### Work to complete:
Restate the opening lines of the material below word for word, stopping after the line that contains "This project is".

### Material supplied:
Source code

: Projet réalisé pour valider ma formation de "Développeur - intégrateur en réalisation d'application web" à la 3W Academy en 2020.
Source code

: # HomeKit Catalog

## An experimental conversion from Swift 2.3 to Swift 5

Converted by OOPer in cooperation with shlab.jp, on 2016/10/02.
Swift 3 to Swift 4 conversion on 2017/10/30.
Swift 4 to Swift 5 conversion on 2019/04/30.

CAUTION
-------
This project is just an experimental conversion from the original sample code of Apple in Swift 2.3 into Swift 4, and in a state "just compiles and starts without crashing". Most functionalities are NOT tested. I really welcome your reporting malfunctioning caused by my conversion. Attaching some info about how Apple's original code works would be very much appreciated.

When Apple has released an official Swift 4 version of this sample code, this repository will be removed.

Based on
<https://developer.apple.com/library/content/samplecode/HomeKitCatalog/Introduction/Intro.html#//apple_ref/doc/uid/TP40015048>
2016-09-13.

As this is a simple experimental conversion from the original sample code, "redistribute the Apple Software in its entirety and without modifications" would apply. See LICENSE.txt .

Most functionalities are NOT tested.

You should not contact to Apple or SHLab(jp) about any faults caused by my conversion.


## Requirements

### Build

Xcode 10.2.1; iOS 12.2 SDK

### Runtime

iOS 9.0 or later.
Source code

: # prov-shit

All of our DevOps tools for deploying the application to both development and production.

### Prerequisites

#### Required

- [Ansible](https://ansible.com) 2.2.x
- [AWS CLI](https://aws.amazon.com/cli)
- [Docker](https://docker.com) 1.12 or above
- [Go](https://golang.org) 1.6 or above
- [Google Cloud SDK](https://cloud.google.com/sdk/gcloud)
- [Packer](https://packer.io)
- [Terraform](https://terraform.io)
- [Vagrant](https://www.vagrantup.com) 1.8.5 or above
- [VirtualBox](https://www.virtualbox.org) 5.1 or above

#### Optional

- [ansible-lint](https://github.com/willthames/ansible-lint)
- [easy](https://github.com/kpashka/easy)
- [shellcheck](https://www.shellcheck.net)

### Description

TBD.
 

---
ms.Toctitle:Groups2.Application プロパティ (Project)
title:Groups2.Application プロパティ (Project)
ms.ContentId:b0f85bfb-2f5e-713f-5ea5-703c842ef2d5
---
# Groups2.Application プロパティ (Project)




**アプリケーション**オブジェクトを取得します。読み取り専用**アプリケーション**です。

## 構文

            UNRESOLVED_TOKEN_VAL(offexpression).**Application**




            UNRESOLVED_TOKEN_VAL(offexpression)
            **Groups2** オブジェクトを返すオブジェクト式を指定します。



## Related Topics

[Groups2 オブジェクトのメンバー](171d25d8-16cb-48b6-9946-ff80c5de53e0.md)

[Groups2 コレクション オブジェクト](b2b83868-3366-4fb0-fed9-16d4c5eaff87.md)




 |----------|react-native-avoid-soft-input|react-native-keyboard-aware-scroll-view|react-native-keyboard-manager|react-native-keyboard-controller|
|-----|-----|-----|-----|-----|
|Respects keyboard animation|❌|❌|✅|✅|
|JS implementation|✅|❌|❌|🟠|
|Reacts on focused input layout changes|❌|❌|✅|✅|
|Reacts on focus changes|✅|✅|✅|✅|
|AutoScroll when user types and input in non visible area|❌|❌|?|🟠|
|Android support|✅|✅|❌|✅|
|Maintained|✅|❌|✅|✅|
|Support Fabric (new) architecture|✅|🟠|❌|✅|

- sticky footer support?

### Answer section:
Source code

: Projet réalisé pour valider ma formation de "Développeur - intégrateur en réalisation d'application web" à la 3W Academy en 2020.
Source code

: # HomeKit Catalog

## An experimental conversion from Swift 2.3 to Swift 5

Converted by OOPer in cooperation with shlab.jp, on 2016/10/02.
Swift 3 to Swift 4 conversion on 2017/10/30.
Swift 4 to Swift 5 conversion on 2019/04/30.

CAUTION
-------
This project is just an experimental conversion from the original sample code of Apple in Swift 2.3 into Swift 4, and in a state "just compiles and starts without crashing". Most functionalities are NOT tested. I really welcome your reporting malfunctioning caused by my conversion. Attaching some info about how Apple's original code works would be very much appreciated.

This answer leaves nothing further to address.